→ ENTRIES PROVIDED

◇ ◇ ◇ ◇

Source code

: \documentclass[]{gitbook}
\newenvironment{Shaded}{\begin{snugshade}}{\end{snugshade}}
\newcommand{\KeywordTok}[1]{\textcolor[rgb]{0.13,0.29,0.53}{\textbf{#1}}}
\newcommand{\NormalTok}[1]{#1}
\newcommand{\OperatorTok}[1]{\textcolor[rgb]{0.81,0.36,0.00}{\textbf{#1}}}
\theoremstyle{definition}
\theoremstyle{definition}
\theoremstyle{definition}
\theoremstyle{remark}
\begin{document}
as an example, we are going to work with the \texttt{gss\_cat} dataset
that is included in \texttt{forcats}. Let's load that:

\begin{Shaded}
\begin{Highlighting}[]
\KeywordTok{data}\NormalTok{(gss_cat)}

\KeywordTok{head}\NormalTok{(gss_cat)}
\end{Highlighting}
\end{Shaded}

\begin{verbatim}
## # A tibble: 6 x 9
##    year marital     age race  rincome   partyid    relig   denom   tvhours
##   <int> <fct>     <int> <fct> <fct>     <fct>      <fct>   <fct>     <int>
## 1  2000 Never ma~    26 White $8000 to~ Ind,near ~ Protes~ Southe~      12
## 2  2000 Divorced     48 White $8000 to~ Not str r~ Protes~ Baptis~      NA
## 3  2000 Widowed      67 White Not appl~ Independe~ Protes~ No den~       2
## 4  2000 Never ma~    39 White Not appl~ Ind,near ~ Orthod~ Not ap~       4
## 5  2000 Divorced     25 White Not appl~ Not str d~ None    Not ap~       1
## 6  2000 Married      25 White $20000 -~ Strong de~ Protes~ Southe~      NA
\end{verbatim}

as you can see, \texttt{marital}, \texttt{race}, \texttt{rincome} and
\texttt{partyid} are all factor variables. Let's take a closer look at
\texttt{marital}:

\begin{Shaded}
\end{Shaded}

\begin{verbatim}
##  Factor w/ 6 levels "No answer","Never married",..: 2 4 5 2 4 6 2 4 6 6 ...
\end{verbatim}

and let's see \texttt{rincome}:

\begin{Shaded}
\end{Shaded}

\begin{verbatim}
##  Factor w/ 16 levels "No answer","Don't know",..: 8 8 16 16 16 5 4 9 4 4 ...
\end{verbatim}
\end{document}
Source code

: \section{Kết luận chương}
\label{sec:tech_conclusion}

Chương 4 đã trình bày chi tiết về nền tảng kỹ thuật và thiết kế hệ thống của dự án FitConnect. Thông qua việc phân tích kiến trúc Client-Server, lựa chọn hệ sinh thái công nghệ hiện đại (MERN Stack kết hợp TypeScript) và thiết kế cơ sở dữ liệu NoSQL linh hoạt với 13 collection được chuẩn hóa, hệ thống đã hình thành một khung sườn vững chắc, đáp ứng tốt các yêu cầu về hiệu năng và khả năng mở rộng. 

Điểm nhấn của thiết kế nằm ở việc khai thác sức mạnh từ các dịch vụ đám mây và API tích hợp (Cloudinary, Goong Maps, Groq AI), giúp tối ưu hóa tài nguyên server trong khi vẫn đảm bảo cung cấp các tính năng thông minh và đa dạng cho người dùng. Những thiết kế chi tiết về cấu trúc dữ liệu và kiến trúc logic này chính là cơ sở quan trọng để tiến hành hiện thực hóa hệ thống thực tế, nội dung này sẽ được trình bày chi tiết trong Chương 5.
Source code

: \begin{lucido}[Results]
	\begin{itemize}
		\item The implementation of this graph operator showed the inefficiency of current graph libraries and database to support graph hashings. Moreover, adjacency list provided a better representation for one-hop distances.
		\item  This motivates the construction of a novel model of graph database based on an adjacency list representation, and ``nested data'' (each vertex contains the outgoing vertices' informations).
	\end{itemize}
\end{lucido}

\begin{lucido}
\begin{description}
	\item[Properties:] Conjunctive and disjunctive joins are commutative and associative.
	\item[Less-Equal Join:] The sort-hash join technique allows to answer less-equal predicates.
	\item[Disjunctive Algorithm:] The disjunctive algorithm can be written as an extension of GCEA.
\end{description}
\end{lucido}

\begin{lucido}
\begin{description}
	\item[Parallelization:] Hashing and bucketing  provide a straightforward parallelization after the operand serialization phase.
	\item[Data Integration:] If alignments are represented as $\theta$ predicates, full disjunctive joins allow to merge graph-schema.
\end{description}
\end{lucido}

◇ ◇ ◇ ◇

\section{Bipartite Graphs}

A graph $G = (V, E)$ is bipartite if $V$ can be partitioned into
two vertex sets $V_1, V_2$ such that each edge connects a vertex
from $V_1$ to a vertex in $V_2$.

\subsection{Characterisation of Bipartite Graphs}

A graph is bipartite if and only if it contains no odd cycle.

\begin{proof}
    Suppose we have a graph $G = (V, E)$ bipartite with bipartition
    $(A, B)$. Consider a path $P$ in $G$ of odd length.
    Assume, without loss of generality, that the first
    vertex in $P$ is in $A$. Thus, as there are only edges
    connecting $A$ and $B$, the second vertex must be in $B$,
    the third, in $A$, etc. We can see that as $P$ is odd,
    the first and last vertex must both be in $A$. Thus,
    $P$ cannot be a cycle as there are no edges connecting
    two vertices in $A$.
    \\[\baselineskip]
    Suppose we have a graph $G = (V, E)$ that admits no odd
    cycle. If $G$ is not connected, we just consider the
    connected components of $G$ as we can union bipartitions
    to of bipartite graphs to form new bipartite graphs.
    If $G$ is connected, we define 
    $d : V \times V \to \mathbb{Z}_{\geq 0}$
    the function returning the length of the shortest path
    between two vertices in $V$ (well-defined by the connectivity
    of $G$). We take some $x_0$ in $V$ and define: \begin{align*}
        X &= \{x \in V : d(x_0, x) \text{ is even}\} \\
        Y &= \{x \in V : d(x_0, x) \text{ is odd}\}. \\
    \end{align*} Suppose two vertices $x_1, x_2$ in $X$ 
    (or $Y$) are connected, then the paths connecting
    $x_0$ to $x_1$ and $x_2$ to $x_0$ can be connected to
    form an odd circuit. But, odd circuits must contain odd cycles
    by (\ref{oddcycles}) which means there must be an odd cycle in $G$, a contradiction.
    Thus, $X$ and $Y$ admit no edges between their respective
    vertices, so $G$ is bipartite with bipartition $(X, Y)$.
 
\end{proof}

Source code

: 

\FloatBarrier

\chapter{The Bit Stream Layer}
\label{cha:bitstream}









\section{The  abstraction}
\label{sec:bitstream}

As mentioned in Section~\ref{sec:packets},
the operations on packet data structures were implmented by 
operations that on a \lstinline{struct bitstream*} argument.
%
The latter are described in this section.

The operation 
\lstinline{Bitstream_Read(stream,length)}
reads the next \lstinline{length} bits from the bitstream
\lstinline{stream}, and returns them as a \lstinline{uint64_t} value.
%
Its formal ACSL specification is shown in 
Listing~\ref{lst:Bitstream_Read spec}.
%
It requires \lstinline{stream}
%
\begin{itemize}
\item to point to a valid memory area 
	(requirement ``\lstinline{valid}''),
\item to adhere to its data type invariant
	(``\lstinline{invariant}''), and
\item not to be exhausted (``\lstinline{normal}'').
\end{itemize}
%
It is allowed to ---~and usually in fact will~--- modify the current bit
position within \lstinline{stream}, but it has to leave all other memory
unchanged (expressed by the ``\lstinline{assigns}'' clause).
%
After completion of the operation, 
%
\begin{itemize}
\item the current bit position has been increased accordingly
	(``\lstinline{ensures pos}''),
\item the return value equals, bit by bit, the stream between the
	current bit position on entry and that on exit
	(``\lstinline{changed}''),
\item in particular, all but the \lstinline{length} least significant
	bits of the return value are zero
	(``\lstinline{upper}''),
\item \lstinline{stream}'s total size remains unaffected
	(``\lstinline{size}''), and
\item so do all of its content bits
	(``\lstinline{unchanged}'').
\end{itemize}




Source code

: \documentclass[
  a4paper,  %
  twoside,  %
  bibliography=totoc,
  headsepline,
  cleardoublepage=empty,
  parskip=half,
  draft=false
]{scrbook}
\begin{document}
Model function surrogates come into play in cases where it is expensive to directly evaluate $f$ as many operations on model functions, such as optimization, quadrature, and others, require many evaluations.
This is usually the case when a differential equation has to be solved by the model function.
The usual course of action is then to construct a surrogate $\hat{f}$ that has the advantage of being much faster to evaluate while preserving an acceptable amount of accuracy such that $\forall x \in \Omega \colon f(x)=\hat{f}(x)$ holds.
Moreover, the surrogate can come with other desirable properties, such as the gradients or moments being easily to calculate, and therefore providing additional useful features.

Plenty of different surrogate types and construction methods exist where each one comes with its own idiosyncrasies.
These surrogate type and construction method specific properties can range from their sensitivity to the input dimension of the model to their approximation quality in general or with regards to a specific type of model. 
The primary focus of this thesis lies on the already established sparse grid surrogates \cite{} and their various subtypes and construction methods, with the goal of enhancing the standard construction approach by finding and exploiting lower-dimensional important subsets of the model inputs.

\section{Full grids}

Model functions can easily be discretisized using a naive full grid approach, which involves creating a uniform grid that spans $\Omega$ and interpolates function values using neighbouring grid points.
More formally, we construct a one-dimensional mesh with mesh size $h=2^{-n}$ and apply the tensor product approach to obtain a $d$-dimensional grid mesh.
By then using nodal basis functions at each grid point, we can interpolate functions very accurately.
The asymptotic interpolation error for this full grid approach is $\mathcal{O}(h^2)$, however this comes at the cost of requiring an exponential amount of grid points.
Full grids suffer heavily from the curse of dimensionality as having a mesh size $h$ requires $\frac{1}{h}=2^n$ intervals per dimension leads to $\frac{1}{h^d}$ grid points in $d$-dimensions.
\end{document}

◇ ◇ ◇ ◇

→ PROBLEM DESCRIPTION
What lines in the data above contain the word "unchanged"? Copy them all.

→ THE COMPLETED TASK
unchanged (expressed by the ``\lstinline{assigns}'' clause).
	(``\lstinline{unchanged}'').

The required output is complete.